Look through the records below, and whenever a line contains "head", copy it.

[Dataset entries Boundary: Start]

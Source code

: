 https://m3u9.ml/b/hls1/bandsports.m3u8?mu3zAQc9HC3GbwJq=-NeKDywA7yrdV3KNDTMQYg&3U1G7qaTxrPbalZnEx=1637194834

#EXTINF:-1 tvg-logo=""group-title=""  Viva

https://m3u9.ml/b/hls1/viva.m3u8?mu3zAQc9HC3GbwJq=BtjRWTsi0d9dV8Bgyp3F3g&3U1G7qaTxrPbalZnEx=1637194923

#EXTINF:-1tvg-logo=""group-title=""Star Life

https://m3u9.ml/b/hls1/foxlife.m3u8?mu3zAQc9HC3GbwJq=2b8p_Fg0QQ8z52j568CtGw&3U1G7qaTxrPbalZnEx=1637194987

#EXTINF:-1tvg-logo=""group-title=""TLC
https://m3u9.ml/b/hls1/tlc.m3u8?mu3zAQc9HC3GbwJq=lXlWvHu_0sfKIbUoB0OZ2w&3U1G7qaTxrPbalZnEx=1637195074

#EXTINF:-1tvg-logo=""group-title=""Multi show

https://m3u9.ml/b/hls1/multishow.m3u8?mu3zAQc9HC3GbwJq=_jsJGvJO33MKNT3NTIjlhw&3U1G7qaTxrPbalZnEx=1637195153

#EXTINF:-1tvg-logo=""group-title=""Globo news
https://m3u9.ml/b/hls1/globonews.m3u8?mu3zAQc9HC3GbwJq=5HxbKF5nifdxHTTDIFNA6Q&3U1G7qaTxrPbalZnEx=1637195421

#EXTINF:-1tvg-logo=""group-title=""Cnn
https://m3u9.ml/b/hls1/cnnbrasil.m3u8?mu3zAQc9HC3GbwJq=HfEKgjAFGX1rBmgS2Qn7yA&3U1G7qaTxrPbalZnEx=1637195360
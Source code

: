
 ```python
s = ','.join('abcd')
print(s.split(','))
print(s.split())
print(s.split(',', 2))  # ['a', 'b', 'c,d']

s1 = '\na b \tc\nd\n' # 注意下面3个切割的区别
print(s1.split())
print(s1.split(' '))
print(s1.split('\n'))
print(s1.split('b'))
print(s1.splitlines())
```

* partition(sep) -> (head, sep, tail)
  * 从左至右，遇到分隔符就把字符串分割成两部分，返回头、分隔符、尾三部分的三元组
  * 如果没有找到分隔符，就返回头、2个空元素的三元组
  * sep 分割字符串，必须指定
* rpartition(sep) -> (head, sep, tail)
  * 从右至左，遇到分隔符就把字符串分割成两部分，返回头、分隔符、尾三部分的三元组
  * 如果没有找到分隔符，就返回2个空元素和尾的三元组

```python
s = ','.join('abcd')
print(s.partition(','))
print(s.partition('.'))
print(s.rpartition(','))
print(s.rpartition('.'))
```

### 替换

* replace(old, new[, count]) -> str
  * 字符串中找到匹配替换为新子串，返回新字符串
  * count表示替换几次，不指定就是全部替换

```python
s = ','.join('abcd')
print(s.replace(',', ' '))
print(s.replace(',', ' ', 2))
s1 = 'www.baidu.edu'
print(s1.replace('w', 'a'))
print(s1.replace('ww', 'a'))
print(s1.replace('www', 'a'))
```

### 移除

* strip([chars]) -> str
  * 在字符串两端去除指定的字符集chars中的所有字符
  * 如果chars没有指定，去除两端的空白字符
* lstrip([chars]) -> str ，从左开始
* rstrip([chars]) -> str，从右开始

[Dataset entries Boundary: End]

Output of the task:
* partition(sep) -> (head, sep, tail)
* rpartition(sep) -> (head, sep, tail)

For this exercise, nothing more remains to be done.